Latinos from agricultural communities have a high prevalence of food insecurity and are at increased risk of obesity and diabetes, yet little is known about the associations between food insecurity and diabetes outcomes.


To examine the associations between food insecurity and diabetes outcomes among rural Latinos.


Cross-sectional survey with medical chart abstraction of 250 Latinos with diabetes. Primary outcomes are the control of 3 intermediate diabetes outcomes (hemoglobin A1C ≤8.0%, LDL-cholesterol ≤100 mg/dL, and blood pressure ≤140/90 mm Hg), a composite of control of the 3, and receipt of 6 processes of care. Secondary outcomes are cost-related medication underuse and participation in self-care activities.

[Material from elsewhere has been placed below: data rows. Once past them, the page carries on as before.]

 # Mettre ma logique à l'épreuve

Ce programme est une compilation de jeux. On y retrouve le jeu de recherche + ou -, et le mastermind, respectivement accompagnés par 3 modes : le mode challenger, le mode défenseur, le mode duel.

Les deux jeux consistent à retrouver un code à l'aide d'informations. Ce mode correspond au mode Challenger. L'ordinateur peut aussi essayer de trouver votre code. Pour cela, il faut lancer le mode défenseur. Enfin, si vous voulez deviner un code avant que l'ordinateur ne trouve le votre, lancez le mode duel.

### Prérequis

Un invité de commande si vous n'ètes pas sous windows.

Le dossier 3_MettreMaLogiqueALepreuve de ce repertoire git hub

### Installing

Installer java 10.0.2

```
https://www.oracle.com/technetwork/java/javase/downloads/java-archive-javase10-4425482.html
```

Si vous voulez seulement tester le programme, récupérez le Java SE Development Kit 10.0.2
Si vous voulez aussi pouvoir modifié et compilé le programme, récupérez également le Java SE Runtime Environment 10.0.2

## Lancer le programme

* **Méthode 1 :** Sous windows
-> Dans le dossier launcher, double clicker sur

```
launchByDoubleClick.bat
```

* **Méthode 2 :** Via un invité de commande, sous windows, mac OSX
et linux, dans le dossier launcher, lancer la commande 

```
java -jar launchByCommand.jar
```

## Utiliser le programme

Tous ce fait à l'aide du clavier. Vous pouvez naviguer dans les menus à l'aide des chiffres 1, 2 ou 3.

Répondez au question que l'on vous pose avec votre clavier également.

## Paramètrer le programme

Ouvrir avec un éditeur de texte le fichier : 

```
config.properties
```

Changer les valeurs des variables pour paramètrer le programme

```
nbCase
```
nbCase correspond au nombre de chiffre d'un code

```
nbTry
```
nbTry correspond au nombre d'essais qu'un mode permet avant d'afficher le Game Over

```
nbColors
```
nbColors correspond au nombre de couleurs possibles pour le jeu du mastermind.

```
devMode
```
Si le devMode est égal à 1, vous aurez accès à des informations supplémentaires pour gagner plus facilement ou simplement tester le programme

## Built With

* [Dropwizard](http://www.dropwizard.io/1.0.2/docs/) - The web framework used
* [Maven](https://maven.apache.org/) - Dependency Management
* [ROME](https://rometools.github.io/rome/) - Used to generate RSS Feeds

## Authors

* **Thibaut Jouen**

Fifty-two percent of patients reported food insecurity and 1-in-4 reported cost-related medication underuse. Patients with food insecurity were more likely to report cost-related medication underuse [adjusted odds ratio (AOR)=2.49; 95% confidence intervals (CI), 1.30, 4.98; P=0.003], less likely to meet the composite measure for control of the 3 intermediate outcomes (AOR=0.24; 95% CI, 0.07, 0.84; P<0.05), and less likely to receive a dilated eye examination (AOR=0.37; 95% CI, 0.18, 0.77; P<0.05) and annual foot examinations (AOR=0.42; 95% CI, 0.20, 0.84; P<0.05) compared with those who were food secure.


Among this rural Latino population, food insecurity was independently associated with not having control of the intermediate diabetes outcomes captured in the composite measure, not receiving dilated eye and foot examinations, and with self-reporting cost-related medication underuse.